Required action :: Pull each line holding the word "newcommand" from the data.

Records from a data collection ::
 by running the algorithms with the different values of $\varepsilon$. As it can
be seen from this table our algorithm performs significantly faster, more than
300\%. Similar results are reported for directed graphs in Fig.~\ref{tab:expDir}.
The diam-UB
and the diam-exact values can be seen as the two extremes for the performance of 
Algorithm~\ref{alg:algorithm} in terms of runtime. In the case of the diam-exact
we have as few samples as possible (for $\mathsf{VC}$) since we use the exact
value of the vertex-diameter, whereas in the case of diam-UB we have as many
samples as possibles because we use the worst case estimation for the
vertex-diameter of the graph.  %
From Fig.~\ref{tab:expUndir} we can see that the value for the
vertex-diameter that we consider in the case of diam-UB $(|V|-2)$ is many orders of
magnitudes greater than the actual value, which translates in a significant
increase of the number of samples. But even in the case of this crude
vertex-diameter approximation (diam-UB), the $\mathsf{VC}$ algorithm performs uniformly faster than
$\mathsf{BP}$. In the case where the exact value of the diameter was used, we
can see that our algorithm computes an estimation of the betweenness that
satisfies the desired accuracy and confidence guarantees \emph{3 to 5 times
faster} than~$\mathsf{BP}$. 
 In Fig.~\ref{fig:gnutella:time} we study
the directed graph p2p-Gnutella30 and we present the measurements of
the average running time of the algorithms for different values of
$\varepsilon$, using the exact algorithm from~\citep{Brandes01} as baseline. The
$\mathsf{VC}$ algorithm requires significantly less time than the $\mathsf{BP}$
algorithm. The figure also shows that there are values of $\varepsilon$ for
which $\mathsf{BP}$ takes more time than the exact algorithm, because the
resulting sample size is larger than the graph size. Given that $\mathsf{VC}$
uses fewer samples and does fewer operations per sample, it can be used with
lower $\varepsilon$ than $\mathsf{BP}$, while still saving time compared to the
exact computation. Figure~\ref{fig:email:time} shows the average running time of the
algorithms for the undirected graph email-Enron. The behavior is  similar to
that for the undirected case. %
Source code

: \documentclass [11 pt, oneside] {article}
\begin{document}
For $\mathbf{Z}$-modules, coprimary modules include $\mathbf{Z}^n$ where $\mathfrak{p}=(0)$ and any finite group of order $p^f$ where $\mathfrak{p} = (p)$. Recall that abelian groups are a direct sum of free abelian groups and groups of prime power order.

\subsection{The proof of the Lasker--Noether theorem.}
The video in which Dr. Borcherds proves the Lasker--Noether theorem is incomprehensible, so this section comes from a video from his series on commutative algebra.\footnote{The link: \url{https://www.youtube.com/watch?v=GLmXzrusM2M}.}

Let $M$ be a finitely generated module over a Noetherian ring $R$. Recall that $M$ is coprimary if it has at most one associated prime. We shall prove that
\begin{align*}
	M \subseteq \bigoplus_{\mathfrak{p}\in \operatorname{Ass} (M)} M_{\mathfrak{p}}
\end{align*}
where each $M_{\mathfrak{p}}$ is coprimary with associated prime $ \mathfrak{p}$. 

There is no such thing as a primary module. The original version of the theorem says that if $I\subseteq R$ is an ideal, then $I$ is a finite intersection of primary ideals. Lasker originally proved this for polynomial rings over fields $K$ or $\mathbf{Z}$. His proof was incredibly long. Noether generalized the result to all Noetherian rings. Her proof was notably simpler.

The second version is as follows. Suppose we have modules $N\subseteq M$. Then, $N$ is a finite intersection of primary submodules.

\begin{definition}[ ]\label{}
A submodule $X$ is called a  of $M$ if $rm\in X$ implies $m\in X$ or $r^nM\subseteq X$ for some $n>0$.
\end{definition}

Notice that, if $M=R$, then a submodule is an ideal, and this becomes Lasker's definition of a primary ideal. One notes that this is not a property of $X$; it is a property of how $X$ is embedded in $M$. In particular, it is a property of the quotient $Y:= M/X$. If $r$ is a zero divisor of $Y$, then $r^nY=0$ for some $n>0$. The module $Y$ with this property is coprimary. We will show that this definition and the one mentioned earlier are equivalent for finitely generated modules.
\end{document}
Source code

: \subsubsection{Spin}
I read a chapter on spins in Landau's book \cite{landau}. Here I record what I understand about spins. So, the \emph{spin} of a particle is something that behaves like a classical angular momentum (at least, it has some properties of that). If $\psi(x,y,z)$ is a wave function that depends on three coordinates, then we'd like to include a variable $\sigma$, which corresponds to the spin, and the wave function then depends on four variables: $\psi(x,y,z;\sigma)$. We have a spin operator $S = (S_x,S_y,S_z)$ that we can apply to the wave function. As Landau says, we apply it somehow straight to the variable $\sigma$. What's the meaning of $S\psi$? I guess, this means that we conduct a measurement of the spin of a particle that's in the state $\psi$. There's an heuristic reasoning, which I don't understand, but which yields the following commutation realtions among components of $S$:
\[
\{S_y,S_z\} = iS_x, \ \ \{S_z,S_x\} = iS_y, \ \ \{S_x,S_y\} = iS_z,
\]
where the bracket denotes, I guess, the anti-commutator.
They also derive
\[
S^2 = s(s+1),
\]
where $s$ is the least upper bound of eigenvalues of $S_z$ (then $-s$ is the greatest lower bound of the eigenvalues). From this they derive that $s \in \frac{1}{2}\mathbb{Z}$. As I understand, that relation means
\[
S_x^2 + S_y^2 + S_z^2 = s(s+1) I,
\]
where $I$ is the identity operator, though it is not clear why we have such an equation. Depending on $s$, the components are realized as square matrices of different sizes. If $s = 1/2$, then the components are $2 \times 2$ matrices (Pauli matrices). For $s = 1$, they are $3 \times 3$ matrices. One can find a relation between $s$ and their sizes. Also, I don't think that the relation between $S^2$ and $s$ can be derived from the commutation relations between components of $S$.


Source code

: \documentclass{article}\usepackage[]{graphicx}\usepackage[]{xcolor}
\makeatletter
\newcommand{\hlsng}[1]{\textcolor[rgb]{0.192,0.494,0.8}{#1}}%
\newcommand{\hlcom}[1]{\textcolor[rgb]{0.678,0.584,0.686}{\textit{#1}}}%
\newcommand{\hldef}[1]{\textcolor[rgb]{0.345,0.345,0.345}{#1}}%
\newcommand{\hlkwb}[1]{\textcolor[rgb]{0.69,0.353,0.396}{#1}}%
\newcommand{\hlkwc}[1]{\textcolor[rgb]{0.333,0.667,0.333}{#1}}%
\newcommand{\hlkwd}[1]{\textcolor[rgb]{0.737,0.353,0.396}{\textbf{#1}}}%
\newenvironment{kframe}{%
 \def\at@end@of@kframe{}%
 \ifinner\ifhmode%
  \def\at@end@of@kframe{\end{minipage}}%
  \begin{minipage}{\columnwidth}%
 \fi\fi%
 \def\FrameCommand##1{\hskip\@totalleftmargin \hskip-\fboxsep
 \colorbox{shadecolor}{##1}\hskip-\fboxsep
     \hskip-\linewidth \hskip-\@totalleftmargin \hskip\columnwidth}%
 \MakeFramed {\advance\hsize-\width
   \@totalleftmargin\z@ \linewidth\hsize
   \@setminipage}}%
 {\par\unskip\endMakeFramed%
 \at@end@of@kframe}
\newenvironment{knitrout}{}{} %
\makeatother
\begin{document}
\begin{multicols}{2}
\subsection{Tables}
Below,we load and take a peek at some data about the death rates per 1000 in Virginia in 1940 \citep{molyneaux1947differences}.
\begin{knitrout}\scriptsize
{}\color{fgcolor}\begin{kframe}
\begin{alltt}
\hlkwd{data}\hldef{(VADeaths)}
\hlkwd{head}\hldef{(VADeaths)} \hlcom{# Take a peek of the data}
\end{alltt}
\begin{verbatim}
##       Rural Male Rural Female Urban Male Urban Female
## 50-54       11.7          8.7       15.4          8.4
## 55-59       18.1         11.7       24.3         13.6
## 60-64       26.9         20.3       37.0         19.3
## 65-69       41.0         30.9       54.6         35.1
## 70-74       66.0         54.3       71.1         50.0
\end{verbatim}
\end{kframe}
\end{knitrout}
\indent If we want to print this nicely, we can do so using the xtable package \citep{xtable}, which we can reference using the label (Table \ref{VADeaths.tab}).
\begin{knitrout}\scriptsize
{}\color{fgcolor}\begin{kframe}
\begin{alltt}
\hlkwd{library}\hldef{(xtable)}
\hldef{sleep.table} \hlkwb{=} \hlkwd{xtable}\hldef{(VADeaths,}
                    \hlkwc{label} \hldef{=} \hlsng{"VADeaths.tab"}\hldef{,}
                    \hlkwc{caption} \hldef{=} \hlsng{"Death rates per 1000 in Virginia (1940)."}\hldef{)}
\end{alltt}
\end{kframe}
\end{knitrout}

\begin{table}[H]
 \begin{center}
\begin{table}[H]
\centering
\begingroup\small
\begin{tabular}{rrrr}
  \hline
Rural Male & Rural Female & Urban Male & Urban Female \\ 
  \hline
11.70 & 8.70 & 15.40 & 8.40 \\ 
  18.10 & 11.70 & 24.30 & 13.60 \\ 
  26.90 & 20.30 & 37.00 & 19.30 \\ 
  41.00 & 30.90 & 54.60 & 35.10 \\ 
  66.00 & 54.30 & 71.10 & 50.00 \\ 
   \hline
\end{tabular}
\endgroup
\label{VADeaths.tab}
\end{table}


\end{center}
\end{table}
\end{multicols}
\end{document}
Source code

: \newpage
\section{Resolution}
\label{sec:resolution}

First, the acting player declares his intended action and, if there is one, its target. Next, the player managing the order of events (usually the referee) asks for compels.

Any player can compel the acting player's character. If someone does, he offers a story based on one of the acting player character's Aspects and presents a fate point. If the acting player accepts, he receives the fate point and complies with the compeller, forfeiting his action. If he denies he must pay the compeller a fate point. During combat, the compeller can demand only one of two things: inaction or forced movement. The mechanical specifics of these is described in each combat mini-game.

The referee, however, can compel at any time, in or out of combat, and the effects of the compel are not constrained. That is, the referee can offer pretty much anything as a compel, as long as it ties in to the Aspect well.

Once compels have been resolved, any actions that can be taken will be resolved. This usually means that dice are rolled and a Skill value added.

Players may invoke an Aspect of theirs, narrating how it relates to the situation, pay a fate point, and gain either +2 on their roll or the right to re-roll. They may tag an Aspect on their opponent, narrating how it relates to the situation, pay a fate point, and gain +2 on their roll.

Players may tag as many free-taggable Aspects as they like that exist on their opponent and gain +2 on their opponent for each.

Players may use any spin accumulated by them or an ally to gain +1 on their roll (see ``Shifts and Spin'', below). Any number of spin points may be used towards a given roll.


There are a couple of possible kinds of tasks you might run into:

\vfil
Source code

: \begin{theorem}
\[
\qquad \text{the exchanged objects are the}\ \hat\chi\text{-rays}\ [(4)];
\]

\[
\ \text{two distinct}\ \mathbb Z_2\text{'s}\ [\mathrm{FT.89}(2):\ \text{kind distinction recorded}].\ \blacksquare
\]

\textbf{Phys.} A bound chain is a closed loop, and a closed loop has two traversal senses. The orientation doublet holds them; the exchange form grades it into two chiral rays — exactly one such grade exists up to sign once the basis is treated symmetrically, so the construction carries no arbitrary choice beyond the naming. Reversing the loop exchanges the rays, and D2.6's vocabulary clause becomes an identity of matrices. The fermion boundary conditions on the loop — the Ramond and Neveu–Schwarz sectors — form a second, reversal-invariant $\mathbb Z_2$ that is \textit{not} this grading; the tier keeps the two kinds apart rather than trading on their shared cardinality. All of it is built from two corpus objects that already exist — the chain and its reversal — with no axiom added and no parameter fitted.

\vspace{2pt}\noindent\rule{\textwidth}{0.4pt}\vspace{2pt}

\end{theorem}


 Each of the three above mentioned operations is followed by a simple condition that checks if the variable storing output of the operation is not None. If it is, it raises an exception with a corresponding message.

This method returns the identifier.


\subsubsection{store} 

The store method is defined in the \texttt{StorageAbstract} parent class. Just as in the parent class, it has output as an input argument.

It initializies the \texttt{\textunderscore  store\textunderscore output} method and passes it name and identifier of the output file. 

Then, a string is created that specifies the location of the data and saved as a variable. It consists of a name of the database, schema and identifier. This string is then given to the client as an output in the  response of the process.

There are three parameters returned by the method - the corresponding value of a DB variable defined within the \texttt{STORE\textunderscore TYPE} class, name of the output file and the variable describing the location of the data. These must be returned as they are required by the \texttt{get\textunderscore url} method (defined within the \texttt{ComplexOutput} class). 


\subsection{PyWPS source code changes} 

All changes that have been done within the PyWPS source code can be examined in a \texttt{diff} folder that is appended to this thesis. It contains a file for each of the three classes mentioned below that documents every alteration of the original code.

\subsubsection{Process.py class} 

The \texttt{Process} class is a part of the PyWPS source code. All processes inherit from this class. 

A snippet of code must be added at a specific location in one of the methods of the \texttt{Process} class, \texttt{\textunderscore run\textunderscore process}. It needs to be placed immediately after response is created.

Solution to this exercise ::
\newcommand{\hlsng}[1]{\textcolor[rgb]{0.192,0.494,0.8}{#1}}%
\newcommand{\hlcom}[1]{\textcolor[rgb]{0.678,0.584,0.686}{\textit{#1}}}%
\newcommand{\hldef}[1]{\textcolor[rgb]{0.345,0.345,0.345}{#1}}%
\newcommand{\hlkwb}[1]{\textcolor[rgb]{0.69,0.353,0.396}{#1}}%
\newcommand{\hlkwc}[1]{\textcolor[rgb]{0.333,0.667,0.333}{#1}}%
\newcommand{\hlkwd}[1]{\textcolor[rgb]{0.737,0.353,0.396}{\textbf{#1}}}%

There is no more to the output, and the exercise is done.